## ACTIVITY
What lines in the records include the string "distinct"? Return each one.

[Dataset entries]
------------------------------
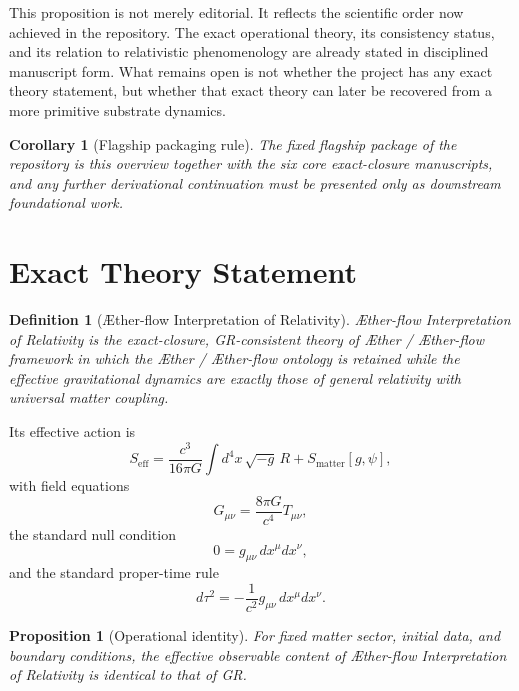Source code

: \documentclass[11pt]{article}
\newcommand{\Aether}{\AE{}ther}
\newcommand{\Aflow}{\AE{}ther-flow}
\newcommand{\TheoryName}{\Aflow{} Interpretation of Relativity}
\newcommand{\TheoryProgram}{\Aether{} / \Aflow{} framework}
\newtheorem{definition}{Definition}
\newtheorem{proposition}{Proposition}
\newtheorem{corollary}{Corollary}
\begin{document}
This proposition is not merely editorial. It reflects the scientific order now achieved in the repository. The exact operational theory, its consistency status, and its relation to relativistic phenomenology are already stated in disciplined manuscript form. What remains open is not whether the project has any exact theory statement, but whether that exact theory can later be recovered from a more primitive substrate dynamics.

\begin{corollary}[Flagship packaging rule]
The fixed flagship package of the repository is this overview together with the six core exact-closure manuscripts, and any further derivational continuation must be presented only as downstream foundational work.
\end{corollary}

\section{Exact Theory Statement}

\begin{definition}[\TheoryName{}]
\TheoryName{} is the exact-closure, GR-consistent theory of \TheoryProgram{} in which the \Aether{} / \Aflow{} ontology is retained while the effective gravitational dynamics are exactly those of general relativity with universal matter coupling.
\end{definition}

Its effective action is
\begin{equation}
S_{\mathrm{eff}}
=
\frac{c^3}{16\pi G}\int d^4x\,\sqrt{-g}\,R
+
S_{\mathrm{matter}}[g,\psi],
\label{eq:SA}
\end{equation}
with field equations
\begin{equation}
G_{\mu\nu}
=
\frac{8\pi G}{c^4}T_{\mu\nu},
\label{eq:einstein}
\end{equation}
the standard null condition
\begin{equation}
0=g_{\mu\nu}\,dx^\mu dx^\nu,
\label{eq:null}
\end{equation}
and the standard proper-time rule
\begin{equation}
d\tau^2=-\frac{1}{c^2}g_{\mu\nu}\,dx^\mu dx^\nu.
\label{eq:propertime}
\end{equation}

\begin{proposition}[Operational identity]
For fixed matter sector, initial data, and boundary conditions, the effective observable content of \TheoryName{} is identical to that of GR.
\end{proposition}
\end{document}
------------------------------
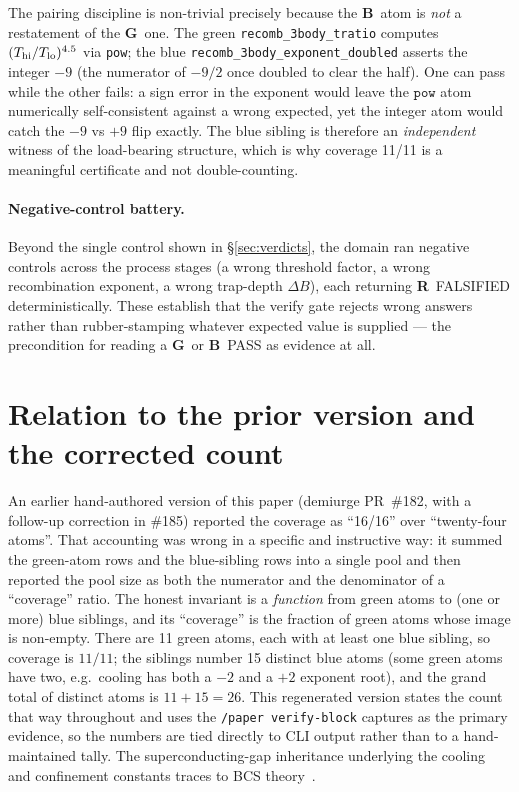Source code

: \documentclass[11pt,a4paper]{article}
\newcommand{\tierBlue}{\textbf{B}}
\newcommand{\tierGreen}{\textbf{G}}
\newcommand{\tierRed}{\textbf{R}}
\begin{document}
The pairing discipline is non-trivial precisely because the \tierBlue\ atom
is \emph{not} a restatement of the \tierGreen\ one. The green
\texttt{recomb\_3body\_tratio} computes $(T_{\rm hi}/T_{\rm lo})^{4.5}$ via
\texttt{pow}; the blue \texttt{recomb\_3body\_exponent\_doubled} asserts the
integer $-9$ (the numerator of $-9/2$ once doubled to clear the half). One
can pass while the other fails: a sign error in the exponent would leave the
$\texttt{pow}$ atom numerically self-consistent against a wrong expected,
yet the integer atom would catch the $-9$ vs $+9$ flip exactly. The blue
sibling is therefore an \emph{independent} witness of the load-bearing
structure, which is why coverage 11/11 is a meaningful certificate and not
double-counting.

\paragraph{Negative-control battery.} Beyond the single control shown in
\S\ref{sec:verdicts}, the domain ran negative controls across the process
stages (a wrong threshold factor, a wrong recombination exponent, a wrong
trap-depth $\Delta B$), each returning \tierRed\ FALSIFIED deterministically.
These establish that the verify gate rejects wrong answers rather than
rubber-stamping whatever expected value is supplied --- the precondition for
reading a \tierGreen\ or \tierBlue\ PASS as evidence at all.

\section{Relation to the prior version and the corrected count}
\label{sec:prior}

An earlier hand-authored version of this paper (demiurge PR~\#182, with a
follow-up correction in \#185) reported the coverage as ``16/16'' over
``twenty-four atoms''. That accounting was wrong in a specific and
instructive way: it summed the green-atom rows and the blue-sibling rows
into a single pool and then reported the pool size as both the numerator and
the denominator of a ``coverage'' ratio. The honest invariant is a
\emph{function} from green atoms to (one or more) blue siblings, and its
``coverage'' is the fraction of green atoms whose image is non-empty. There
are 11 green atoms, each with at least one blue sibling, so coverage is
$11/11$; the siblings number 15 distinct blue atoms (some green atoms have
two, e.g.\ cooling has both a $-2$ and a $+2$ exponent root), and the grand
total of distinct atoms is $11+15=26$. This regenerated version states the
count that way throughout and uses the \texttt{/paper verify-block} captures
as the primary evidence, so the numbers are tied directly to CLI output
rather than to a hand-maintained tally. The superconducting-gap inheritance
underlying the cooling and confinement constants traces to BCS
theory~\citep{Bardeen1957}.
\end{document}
------------------------------
## OUTPUT BELOW
$11/11$; the siblings number 15 distinct blue atoms (some green atoms have
total of distinct atoms is $11+15=26$. This regenerated version states the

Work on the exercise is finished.